## TASK STATEMENT
From the data below, repeat exactly the lines from the line with "# Threads: 32" to the line with "CI (99.9%): [1.965, 3.018]", both included.

## RECORDS
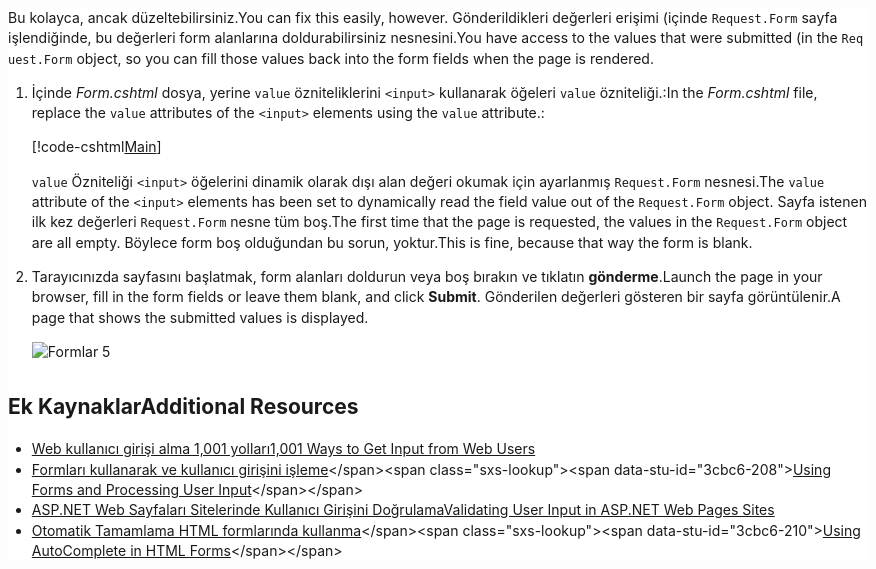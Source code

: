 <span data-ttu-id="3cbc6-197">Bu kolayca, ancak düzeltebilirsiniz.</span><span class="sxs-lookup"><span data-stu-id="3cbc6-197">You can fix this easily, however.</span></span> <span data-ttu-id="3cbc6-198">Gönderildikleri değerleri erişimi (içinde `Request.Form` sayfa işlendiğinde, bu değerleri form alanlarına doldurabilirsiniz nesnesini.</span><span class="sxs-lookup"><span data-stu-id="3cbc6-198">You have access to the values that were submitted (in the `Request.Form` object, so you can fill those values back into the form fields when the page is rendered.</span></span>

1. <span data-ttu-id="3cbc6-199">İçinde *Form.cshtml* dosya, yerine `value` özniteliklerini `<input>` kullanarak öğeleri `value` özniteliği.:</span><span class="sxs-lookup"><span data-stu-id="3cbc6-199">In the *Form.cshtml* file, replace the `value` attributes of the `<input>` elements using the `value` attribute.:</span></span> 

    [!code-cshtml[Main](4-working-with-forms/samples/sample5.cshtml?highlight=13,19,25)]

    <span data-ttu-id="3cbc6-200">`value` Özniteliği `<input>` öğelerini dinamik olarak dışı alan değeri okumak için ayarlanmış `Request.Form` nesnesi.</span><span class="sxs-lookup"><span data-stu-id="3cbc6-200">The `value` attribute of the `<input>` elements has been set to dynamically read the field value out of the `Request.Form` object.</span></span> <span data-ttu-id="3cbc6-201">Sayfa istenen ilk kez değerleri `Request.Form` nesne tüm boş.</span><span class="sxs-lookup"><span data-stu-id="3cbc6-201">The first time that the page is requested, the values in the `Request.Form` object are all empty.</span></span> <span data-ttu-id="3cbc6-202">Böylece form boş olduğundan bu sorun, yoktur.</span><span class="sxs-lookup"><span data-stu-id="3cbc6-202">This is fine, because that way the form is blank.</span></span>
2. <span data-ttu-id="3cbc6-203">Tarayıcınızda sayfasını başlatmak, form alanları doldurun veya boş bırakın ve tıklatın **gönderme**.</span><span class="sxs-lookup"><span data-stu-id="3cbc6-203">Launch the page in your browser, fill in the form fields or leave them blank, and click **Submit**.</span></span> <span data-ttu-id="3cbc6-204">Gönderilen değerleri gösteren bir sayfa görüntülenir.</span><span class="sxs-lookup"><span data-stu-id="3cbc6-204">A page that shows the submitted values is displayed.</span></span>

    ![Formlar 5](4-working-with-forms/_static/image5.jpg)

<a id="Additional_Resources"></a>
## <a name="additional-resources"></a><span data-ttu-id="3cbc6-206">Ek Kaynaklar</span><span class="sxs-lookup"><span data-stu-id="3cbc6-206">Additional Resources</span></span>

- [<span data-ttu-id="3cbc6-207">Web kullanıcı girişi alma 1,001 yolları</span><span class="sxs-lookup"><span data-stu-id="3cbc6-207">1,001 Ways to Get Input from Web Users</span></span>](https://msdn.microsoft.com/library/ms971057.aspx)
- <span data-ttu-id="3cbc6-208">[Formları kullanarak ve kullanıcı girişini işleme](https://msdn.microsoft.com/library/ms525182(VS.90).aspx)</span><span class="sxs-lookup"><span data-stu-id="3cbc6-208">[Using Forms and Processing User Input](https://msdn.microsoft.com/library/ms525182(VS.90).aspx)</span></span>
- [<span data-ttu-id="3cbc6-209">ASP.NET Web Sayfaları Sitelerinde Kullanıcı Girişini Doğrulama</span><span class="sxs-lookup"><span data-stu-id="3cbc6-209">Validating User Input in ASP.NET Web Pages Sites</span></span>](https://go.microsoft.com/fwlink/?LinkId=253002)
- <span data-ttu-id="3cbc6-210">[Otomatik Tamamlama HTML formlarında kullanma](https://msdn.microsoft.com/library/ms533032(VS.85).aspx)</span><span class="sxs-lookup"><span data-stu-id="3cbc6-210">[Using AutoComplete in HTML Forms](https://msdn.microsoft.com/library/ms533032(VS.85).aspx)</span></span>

--

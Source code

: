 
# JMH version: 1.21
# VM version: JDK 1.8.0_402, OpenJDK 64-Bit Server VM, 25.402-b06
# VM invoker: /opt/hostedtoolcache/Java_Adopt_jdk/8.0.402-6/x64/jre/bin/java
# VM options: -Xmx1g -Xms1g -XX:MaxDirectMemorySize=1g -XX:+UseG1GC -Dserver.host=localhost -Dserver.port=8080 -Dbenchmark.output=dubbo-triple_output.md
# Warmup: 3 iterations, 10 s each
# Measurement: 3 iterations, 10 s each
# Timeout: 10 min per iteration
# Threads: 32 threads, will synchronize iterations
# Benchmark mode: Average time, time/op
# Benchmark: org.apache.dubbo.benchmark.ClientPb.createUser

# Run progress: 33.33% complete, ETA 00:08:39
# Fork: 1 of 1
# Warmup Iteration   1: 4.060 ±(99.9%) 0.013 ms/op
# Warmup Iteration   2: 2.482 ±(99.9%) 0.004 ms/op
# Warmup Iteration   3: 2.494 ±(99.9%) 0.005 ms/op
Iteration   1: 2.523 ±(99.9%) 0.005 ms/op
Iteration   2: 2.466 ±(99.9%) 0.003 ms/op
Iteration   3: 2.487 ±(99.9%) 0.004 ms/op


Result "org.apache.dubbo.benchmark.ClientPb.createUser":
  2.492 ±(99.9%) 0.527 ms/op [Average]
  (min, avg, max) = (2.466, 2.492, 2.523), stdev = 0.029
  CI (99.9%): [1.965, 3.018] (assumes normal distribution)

==

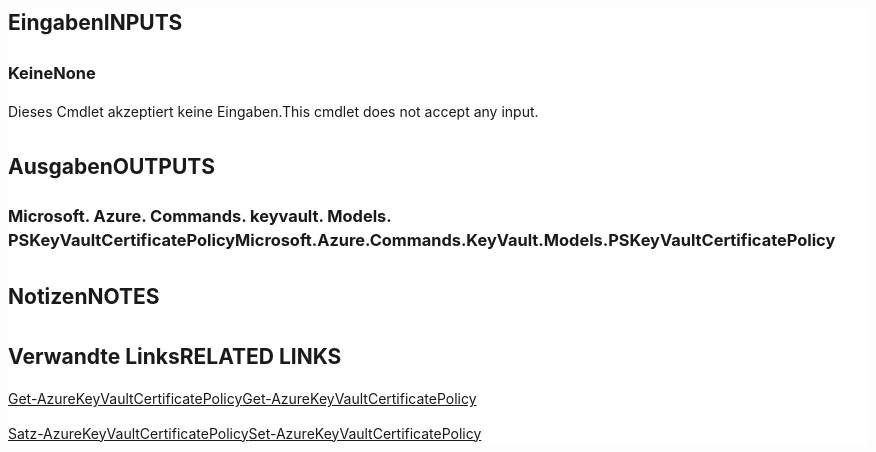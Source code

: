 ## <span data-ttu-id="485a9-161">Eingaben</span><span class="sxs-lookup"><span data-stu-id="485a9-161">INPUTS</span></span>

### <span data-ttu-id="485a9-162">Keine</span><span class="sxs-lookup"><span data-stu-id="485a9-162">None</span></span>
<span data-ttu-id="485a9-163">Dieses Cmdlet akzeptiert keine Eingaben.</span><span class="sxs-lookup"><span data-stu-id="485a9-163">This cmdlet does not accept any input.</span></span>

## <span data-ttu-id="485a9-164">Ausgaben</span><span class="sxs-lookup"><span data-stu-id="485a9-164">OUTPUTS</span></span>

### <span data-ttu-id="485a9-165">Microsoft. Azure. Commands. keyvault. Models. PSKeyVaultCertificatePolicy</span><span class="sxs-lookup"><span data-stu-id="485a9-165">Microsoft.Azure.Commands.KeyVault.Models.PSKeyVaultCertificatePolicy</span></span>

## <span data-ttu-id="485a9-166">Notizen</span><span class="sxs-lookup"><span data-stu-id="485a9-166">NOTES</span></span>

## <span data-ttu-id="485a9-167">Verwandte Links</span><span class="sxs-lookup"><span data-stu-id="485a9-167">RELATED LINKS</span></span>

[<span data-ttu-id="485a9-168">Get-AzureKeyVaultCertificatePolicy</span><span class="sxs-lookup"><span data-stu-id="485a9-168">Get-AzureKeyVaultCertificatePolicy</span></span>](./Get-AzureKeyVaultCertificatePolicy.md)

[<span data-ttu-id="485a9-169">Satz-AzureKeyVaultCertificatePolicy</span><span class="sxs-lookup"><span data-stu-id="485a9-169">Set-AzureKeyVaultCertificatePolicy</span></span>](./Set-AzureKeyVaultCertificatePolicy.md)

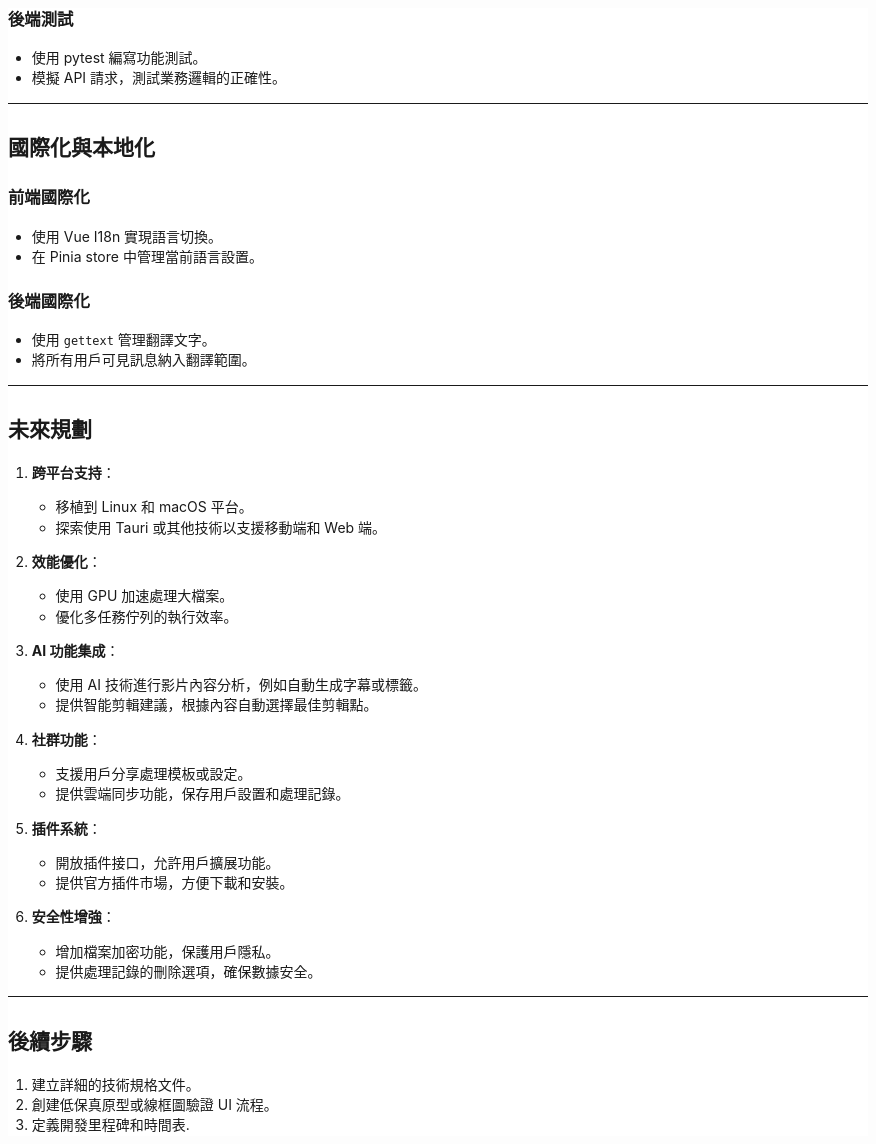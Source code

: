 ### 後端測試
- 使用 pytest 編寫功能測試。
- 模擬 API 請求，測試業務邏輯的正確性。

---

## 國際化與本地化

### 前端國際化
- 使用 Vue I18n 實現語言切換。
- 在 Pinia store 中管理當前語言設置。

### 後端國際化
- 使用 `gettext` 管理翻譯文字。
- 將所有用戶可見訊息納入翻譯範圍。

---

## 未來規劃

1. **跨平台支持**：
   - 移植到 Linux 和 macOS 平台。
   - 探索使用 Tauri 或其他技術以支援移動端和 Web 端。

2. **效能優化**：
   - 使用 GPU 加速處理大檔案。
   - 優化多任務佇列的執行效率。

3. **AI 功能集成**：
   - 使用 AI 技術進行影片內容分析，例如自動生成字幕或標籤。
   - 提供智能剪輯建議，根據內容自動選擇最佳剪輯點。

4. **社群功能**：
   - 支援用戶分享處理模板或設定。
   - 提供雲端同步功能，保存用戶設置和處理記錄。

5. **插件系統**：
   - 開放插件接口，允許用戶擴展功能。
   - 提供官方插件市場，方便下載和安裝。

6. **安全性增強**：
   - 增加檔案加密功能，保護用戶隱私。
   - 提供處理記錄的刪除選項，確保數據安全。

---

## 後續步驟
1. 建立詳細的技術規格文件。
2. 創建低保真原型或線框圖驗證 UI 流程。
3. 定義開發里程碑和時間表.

## ANSWER AREA
# Threads: 32 threads, will synchronize iterations
# Benchmark mode: Average time, time/op
# Benchmark: org.apache.dubbo.benchmark.ClientPb.createUser

# Run progress: 33.33% complete, ETA 00:08:39
# Fork: 1 of 1
# Warmup Iteration   1: 4.060 ±(99.9%) 0.013 ms/op
# Warmup Iteration   2: 2.482 ±(99.9%) 0.004 ms/op
# Warmup Iteration   3: 2.494 ±(99.9%) 0.005 ms/op
Iteration   1: 2.523 ±(99.9%) 0.005 ms/op
Iteration   2: 2.466 ±(99.9%) 0.003 ms/op
Iteration   3: 2.487 ±(99.9%) 0.004 ms/op


Result "org.apache.dubbo.benchmark.ClientPb.createUser":
  2.492 ±(99.9%) 0.527 ms/op [Average]
  (min, avg, max) = (2.466, 2.492, 2.523), stdev = 0.029
  CI (99.9%): [1.965, 3.018] (assumes normal distribution)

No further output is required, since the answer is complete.